Upon a closer look, it’s clear the c
variable is only used in the message on the following line, and that message is only used if the debug
flag is set.
This means we can wrap all that code in a condition, like this:
def push val
@stack.push val
if debug
c = caller.first
c = caller[1] if c =~ /expr_result/
warn "#{name}_stack(push): #{val} at line #{c.clean_caller}"
end
nil
end
This change saves 38-50% on string allocations and 20-26% on parse time.
Reading Lines
Skipping down a few unavoidable string allocations, there’s this one:
sourcefile sourceline count
-------------------------------------------------- ---------- -----
<GEM:ruby_parser-3.11.0>/lib/ruby_parser_extras.rb 1015 6818
Here’s the code:
header = str.lines.first(2)
RubyParser checks the first couple lines of a file for any comments setting the encoding for the file.
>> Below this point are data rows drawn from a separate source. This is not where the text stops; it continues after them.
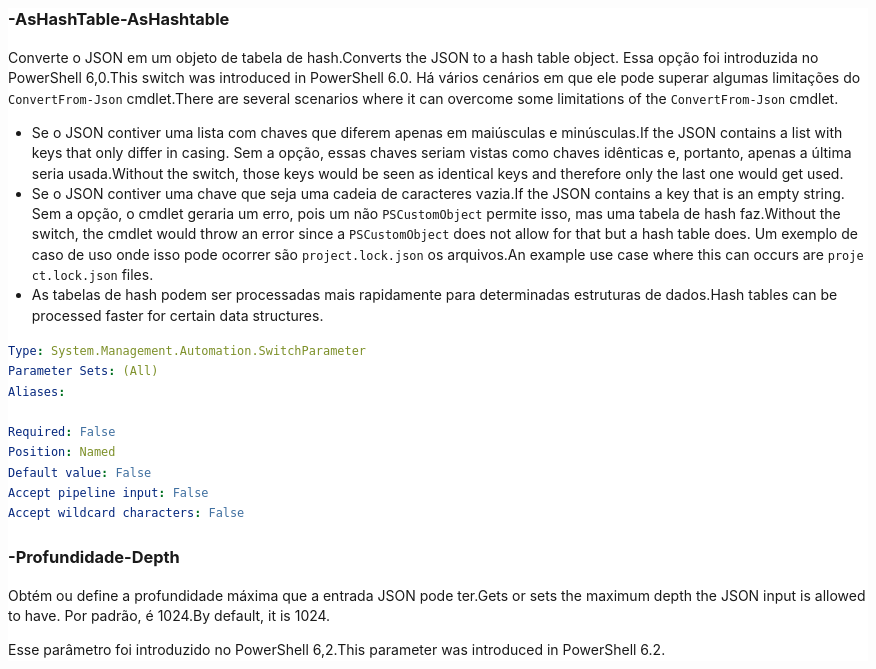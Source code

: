 ### <span data-ttu-id="f43e1-139">-AsHashTable</span><span class="sxs-lookup"><span data-stu-id="f43e1-139">-AsHashtable</span></span>

<span data-ttu-id="f43e1-140">Converte o JSON em um objeto de tabela de hash.</span><span class="sxs-lookup"><span data-stu-id="f43e1-140">Converts the JSON to a hash table object.</span></span> <span data-ttu-id="f43e1-141">Essa opção foi introduzida no PowerShell 6,0.</span><span class="sxs-lookup"><span data-stu-id="f43e1-141">This switch was introduced in PowerShell 6.0.</span></span> <span data-ttu-id="f43e1-142">Há vários cenários em que ele pode superar algumas limitações do `ConvertFrom-Json` cmdlet.</span><span class="sxs-lookup"><span data-stu-id="f43e1-142">There are several scenarios where it can overcome some limitations of the `ConvertFrom-Json` cmdlet.</span></span>

- <span data-ttu-id="f43e1-143">Se o JSON contiver uma lista com chaves que diferem apenas em maiúsculas e minúsculas.</span><span class="sxs-lookup"><span data-stu-id="f43e1-143">If the JSON contains a list with keys that only differ in casing.</span></span> <span data-ttu-id="f43e1-144">Sem a opção, essas chaves seriam vistas como chaves idênticas e, portanto, apenas a última seria usada.</span><span class="sxs-lookup"><span data-stu-id="f43e1-144">Without the switch, those keys would be seen as identical keys and therefore only the last one would get used.</span></span>
- <span data-ttu-id="f43e1-145">Se o JSON contiver uma chave que seja uma cadeia de caracteres vazia.</span><span class="sxs-lookup"><span data-stu-id="f43e1-145">If the JSON contains a key that is an empty string.</span></span> <span data-ttu-id="f43e1-146">Sem a opção, o cmdlet geraria um erro, pois um não `PSCustomObject` permite isso, mas uma tabela de hash faz.</span><span class="sxs-lookup"><span data-stu-id="f43e1-146">Without the switch, the cmdlet would throw an error since a `PSCustomObject` does not allow for that but a hash table does.</span></span> <span data-ttu-id="f43e1-147">Um exemplo de caso de uso onde isso pode ocorrer são `project.lock.json` os arquivos.</span><span class="sxs-lookup"><span data-stu-id="f43e1-147">An example use case where this can occurs are `project.lock.json` files.</span></span>
- <span data-ttu-id="f43e1-148">As tabelas de hash podem ser processadas mais rapidamente para determinadas estruturas de dados.</span><span class="sxs-lookup"><span data-stu-id="f43e1-148">Hash tables can be processed faster for certain data structures.</span></span>

```yaml
Type: System.Management.Automation.SwitchParameter
Parameter Sets: (All)
Aliases:

Required: False
Position: Named
Default value: False
Accept pipeline input: False
Accept wildcard characters: False
```

### <span data-ttu-id="f43e1-149">-Profundidade</span><span class="sxs-lookup"><span data-stu-id="f43e1-149">-Depth</span></span>

<span data-ttu-id="f43e1-150">Obtém ou define a profundidade máxima que a entrada JSON pode ter.</span><span class="sxs-lookup"><span data-stu-id="f43e1-150">Gets or sets the maximum depth the JSON input is allowed to have.</span></span> <span data-ttu-id="f43e1-151">Por padrão, é 1024.</span><span class="sxs-lookup"><span data-stu-id="f43e1-151">By default, it is 1024.</span></span>

<span data-ttu-id="f43e1-152">Esse parâmetro foi introduzido no PowerShell 6,2.</span><span class="sxs-lookup"><span data-stu-id="f43e1-152">This parameter was introduced in PowerShell 6.2.</span></span>
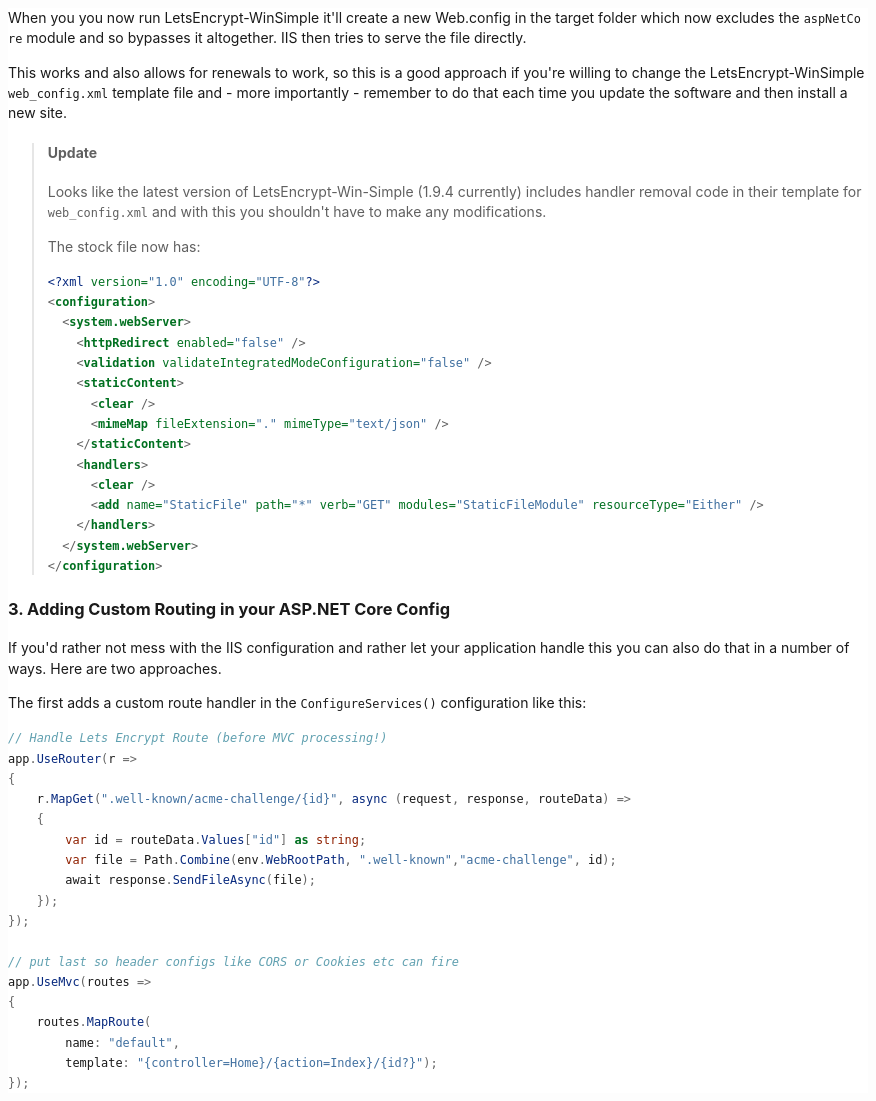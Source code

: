 When you you now run LetsEncrypt-WinSimple it'll create a new Web.config in the target folder which now excludes the `aspNetCore` module and so bypasses it altogether. IIS then tries to serve the file directly.

This works and also allows for renewals to work, so this is a good approach if you're willing to change the LetsEncrypt-WinSimple `web_config.xml` template file and - more importantly - remember to do that each time you update the software and then install a new site.

> #### Update
> Looks like the latest version of LetsEncrypt-Win-Simple (1.9.4 currently) includes handler removal code in their template for `web_config.xml` and with this you shouldn't have to make any modifications. 
>
> The stock file now has:
> ```xml
> <?xml version="1.0" encoding="UTF-8"?>
> <configuration>
>   <system.webServer>
>     <httpRedirect enabled="false" />
>     <validation validateIntegratedModeConfiguration="false" />
>     <staticContent>
>       <clear />
>       <mimeMap fileExtension="." mimeType="text/json" />
>     </staticContent>
>     <handlers>
>       <clear />
>       <add name="StaticFile" path="*" verb="GET" modules="StaticFileModule" resourceType="Either" />
>     </handlers>
>   </system.webServer>
> </configuration>
> ```
### 3. Adding Custom Routing in your ASP.NET Core Config
If you'd rather not mess with the IIS configuration and rather let your application handle this you can also do that in a number of ways. Here are two approaches.

The first adds a custom route handler in the `ConfigureServices()` configuration like this:

```cs
// Handle Lets Encrypt Route (before MVC processing!)
app.UseRouter(r =>
{
    r.MapGet(".well-known/acme-challenge/{id}", async (request, response, routeData) =>
    {
        var id = routeData.Values["id"] as string;
        var file = Path.Combine(env.WebRootPath, ".well-known","acme-challenge", id);
        await response.SendFileAsync(file);
    });
});

// put last so header configs like CORS or Cookies etc can fire
app.UseMvc(routes =>
{                
    routes.MapRoute(
        name: "default",
        template: "{controller=Home}/{action=Index}/{id?}");
});
```
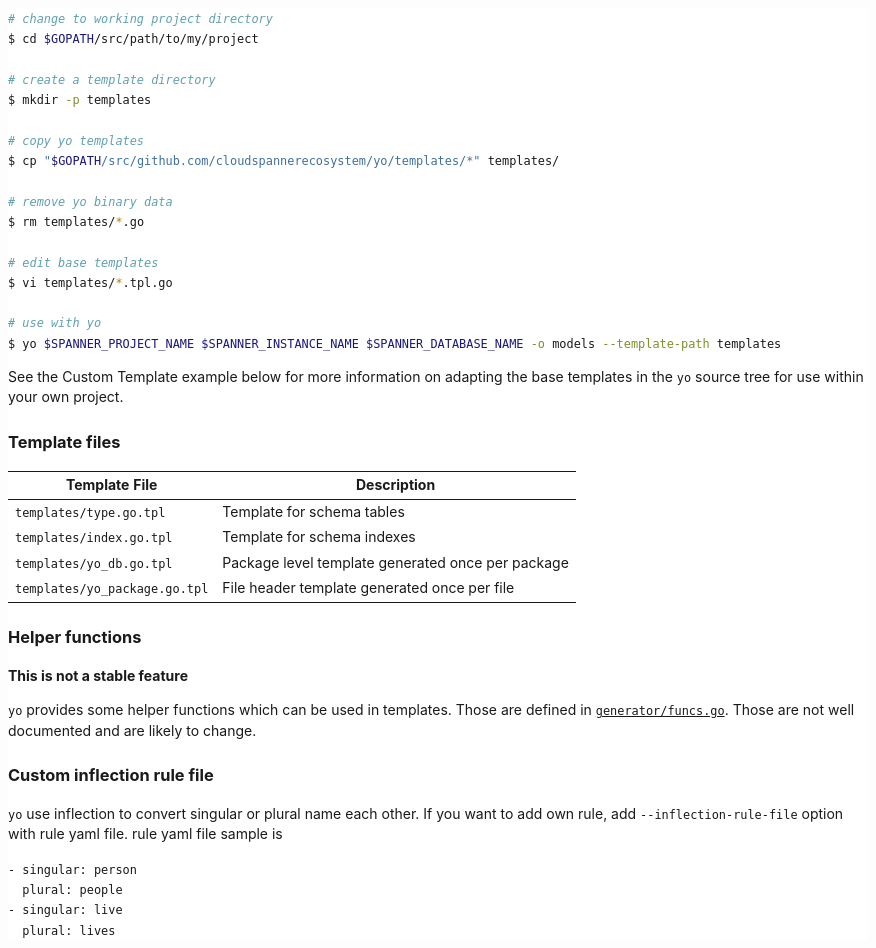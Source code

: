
 ```sh
# change to working project directory
$ cd $GOPATH/src/path/to/my/project

# create a template directory
$ mkdir -p templates

# copy yo templates
$ cp "$GOPATH/src/github.com/cloudspannerecosystem/yo/templates/*" templates/

# remove yo binary data
$ rm templates/*.go

# edit base templates
$ vi templates/*.tpl.go

# use with yo
$ yo $SPANNER_PROJECT_NAME $SPANNER_INSTANCE_NAME $SPANNER_DATABASE_NAME -o models --template-path templates
```

See the Custom Template example below for more information on adapting the base
templates in the `yo` source tree for use within your own project.

### Template files

| Template File                  | Description                                           |
|--------------------------------|-------------------------------------------------------|
| `templates/type.go.tpl`        | Template for schema tables                            |
| `templates/index.go.tpl`       | Template for schema indexes                           |
| `templates/yo_db.go.tpl`       | Package level template generated once per package     |
| `templates/yo_package.go.tpl`  | File header template generated once per file          |

### Helper functions

**This is not a stable feature**

`yo` provides some helper functions which can be used in templates. Those are defined in [`generator/funcs.go`](generator/funcs.go). Those are not well documented and are likely to change.

### Custom inflection rule file

`yo` use inflection to convert singular or plural name each other.
If you want to add own rule, add `--inflection-rule-file` option with rule yaml file.
rule yaml file sample is
```
- singular: person
  plural: people
- singular: live
  plural: lives
```
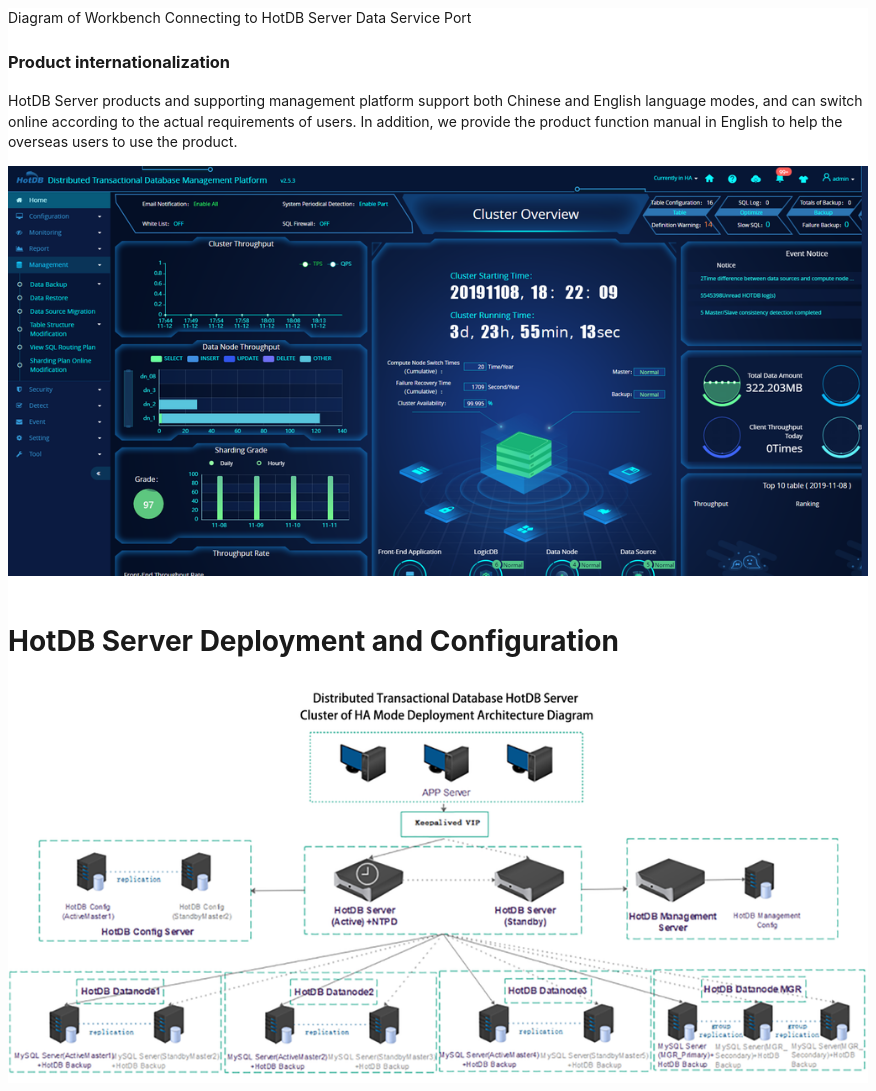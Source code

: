 Diagram of Workbench Connecting to HotDB Server Data Service Port

### Product internationalization

HotDB Server products and supporting management platform support both Chinese and English language modes, and can switch online according to the actual requirements of users. In addition, we provide the product function manual in English to help the overseas users to use the product.

![](assets/white-paper/image63.png)

# HotDB Server Deployment and Configuration

![](assets/white-paper/image64.png)

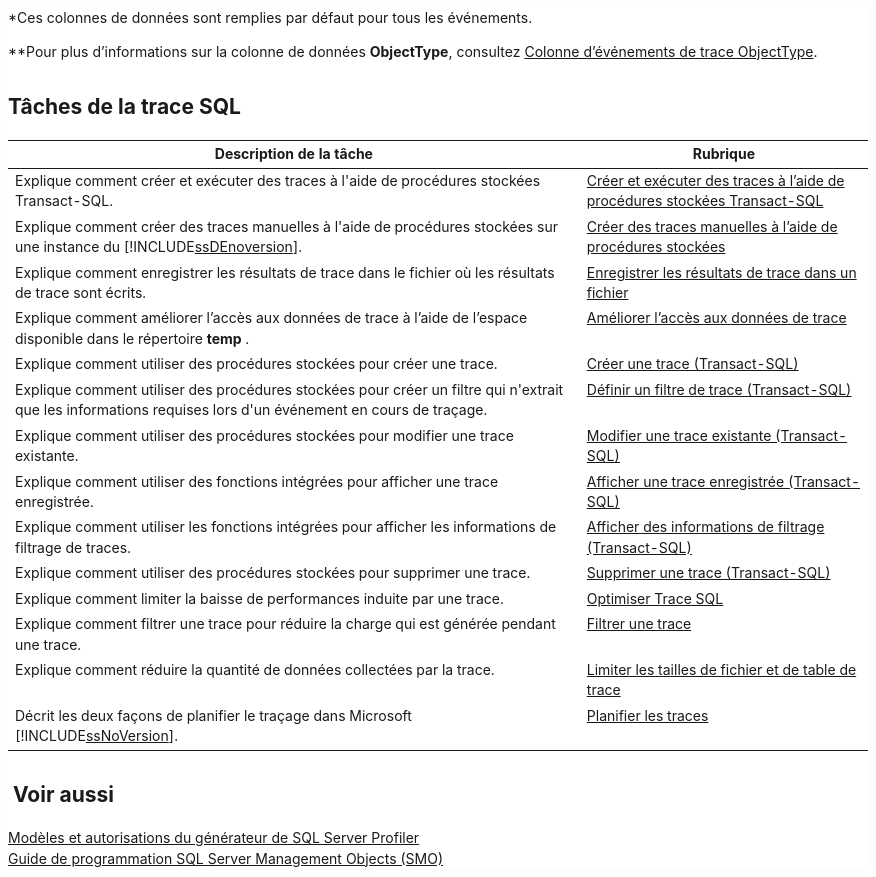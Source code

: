  *Ces colonnes de données sont remplies par défaut pour tous les événements.  
  
 \*\*Pour plus d’informations sur la colonne de données **ObjectType**, consultez [Colonne d’événements de trace ObjectType](../../relational-databases/event-classes/objecttype-trace-event-column.md).  
  
## <a name="sql-trace-tasks"></a>Tâches de la trace SQL  
  
|Description de la tâche|Rubrique|  
|----------------------|-----------|  
|Explique comment créer et exécuter des traces à l'aide de procédures stockées Transact-SQL.|[Créer et exécuter des traces à l’aide de procédures stockées Transact-SQL](../../relational-databases/sql-trace/create-and-run-traces-using-transact-sql-stored-procedures.md)|  
|Explique comment créer des traces manuelles à l'aide de procédures stockées sur une instance du [!INCLUDE[ssDEnoversion](../../includes/ssdenoversion-md.md)].|[Créer des traces manuelles à l’aide de procédures stockées](../../relational-databases/sql-trace/create-manual-traces-using-stored-procedures.md)|  
|Explique comment enregistrer les résultats de trace dans le fichier où les résultats de trace sont écrits.|[Enregistrer les résultats de trace dans un fichier](../../relational-databases/sql-trace/save-trace-results-to-a-file.md)|  
|Explique comment améliorer l’accès aux données de trace à l’aide de l’espace disponible dans le répertoire **temp** .|[Améliorer l’accès aux données de trace](../../relational-databases/sql-trace/improve-access-to-trace-data.md)|  
|Explique comment utiliser des procédures stockées pour créer une trace.|[Créer une trace &#40;Transact-SQL&#41;](../../relational-databases/sql-trace/create-a-trace-transact-sql.md)|  
|Explique comment utiliser des procédures stockées pour créer un filtre qui n'extrait que les informations requises lors d'un événement en cours de traçage.|[Définir un filtre de trace &#40;Transact-SQL&#41;](../../relational-databases/sql-trace/set-a-trace-filter-transact-sql.md)|  
|Explique comment utiliser des procédures stockées pour modifier une trace existante.|[Modifier une trace existante &#40;Transact-SQL&#41;](../../relational-databases/sql-trace/modify-an-existing-trace-transact-sql.md)|  
|Explique comment utiliser des fonctions intégrées pour afficher une trace enregistrée.|[Afficher une trace enregistrée &#40;Transact-SQL&#41;](../../relational-databases/sql-trace/view-a-saved-trace-transact-sql.md)|  
|Explique comment utiliser les fonctions intégrées pour afficher les informations de filtrage de traces.|[Afficher des informations de filtrage &#40;Transact-SQL&#41;](../../relational-databases/sql-trace/view-filter-information-transact-sql.md)|  
|Explique comment utiliser des procédures stockées pour supprimer une trace.|[Supprimer une trace &#40;Transact-SQL&#41;](../../relational-databases/sql-trace/delete-a-trace-transact-sql.md)|  
|Explique comment limiter la baisse de performances induite par une trace.|[Optimiser Trace SQL](../../relational-databases/sql-trace/optimize-sql-trace.md)|  
|Explique comment filtrer une trace pour réduire la charge qui est générée pendant une trace.|[Filtrer une trace](../../relational-databases/sql-trace/filter-a-trace.md)|  
|Explique comment réduire la quantité de données collectées par la trace.|[Limiter les tailles de fichier et de table de trace](../../relational-databases/sql-trace/limit-trace-file-and-table-sizes.md)|  
|Décrit les deux façons de planifier le traçage dans Microsoft [!INCLUDE[ssNoVersion](../../includes/ssnoversion-md.md)].|[Planifier les traces](../../relational-databases/sql-trace/schedule-traces.md)|  
  
## <a name="see-also"></a> Voir aussi  
 [Modèles et autorisations du générateur de SQL Server Profiler](../../tools/sql-server-profiler/sql-server-profiler-templates-and-permissions.md)   
 [Guide de programmation SQL Server Management Objects &#40;SMO&#41;](../../relational-databases/server-management-objects-smo/sql-server-management-objects-smo-programming-guide.md)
The trouble is that calling String#lines
will split the entire string up when we only need the first two lines.
Grabbing only the first two lines ends up being pretty trivial thanks to Ruby’s standard approach of returning enumerators for enumeration methods if a block is not supplied:
header = str.each_line.first(2)
String#each_line
will lazily return the lines from the string, so it only does the work needed.
Sadly, this didn’t do much for overall string allocations and parse time since this method is only called once, but I think it’s a clear improvement to only grab the two lines needed.
Freezing Strings
Finally, back to the original idea. By the time I made it back to freezing string literals, I was feeling pretty lazy, so I just threw the frozen string header on ruby_lexer.rb
:
# frozen_string_literal: true
Running the tests showed only one method where frozen string literals did not work, so these strings needed to be dup
ed.
String allocations were reduced by 24-30%, but with almost no parse time change. Probably because these were tiny, tiny strings.
Final Metrics
With these four changes, string allocations were reduced by 75-83% and parse time was reduced by 30-37%. The test suite for RubyParser ran 33% faster on my machine.
I did not see a huge decrease in peak memory use. Maybe 3%. My guess is this is because the String representation in Ruby is fairly well-optimized already (e.g. copy-on-write).
For Brakeman, parsing is a decent part of the run time (30-60% even), so a faster RubyParser definitely makes Brakeman scans faster. From a few test scans, I saw as much as a 30% improvement in total scan time.
Final Changes
The final version of the changes applied by Ryan are in this commit.
I expect these improvements will be in the next RubyParser and Brakeman releases.